Your instructions: Copy, from the material below, each line that contains the word "appendixatend".

------------

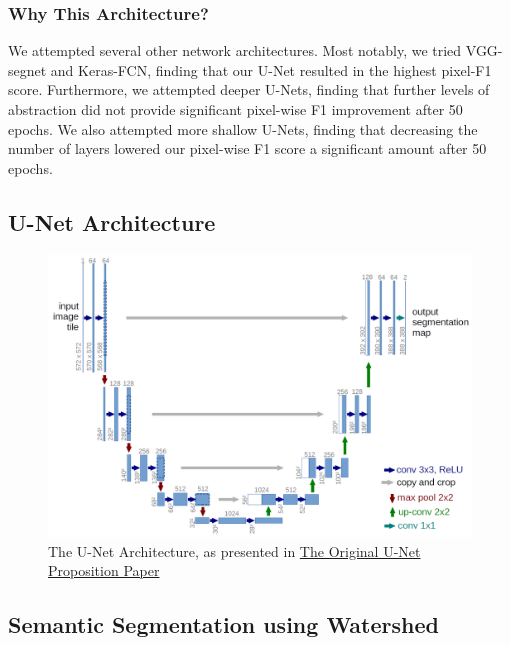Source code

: \documentclass[paper=letter, fontsize=12pt]{article}
\numberwithin{equation}{section} %
\numberwithin{figure}{section} %
\numberwithin{table}{section} %
\begin{document}
\subsubsection{Why This Architecture?}
We attempted several other network architectures. Most notably, we tried
VGG-segnet and Keras-FCN, finding that our U-Net resulted in the highest
pixel-F1 score. Furthermore, we attempted deeper U-Nets, finding that further
levels of abstraction did not provide significant pixel-wise F1 improvement
after 50 epochs. We also attempted more shallow U-Nets, finding that
decreasing the number of layers lowered our pixel-wise F1 score a significant
amount after 50 epochs.

\begin{appendixatend}
    \subsection{U-Net Architecture}
    \begin{figure}
        \centering
        \includegraphics[width=\textwidth]{./figs/unet_architecture.png}
        \caption{The U-Net Architecture, as presented in  \href{https://arxiv.org/pdf/1505.04597.pdf}{The Original U-Net Proposition Paper} }
        \label{fig:unet-architecture}
    \end{figure}
\end{appendixatend}

\subsection{Semantic Segmentation using Watershed}
\end{document}

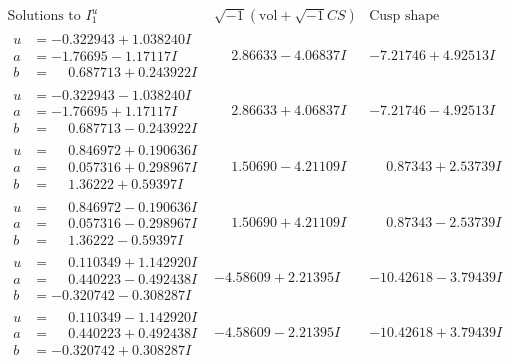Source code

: \documentclass[1p]{elsarticle_modified}
\theoremstyle{definition}
\newcommand{\I}{\sqrt{-1}}
\begin{document}
$$\begin{array}{c|c|c}  
\text{Solutions to }I^u_{1}& \I (\text{vol} + \sqrt{-1}CS) & \text{Cusp shape}\\
 \hline 
\begin{aligned}
u &= -0.322943 + 1.038240 I \\
a &= -1.76695 - 1.17117 I \\
b &= \phantom{-}0.687713 + 0.243922 I\end{aligned}
 & \phantom{-}2.86633 - 4.06837 I & -7.21746 + 4.92513 I \\ \hline\begin{aligned}
u &= -0.322943 - 1.038240 I \\
a &= -1.76695 + 1.17117 I \\
b &= \phantom{-}0.687713 - 0.243922 I\end{aligned}
 & \phantom{-}2.86633 + 4.06837 I & -7.21746 - 4.92513 I \\ \hline\begin{aligned}
u &= \phantom{-}0.846972 + 0.190636 I \\
a &= \phantom{-}0.057316 + 0.298967 I \\
b &= \phantom{-}1.36222 + 0.59397 I\end{aligned}
 & \phantom{-}1.50690 - 4.21109 I & \phantom{-}0.87343 + 2.53739 I \\ \hline\begin{aligned}
u &= \phantom{-}0.846972 - 0.190636 I \\
a &= \phantom{-}0.057316 - 0.298967 I \\
b &= \phantom{-}1.36222 - 0.59397 I\end{aligned}
 & \phantom{-}1.50690 + 4.21109 I & \phantom{-}0.87343 - 2.53739 I \\ \hline\begin{aligned}
u &= \phantom{-}0.110349 + 1.142920 I \\
a &= \phantom{-}0.440223 - 0.492438 I \\
b &= -0.320742 - 0.308287 I\end{aligned}
 & -4.58609 + 2.21395 I & -10.42618 - 3.79439 I \\ \hline\begin{aligned}
u &= \phantom{-}0.110349 - 1.142920 I \\
a &= \phantom{-}0.440223 + 0.492438 I \\
b &= -0.320742 + 0.308287 I\end{aligned}
 & -4.58609 - 2.21395 I & -10.42618 + 3.79439 I \\ \hline\begin{aligned}

\end{aligned}
\end{array}$$
\end{document}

------------

Answer to the problem:
\begin{appendixatend}
\end{appendixatend}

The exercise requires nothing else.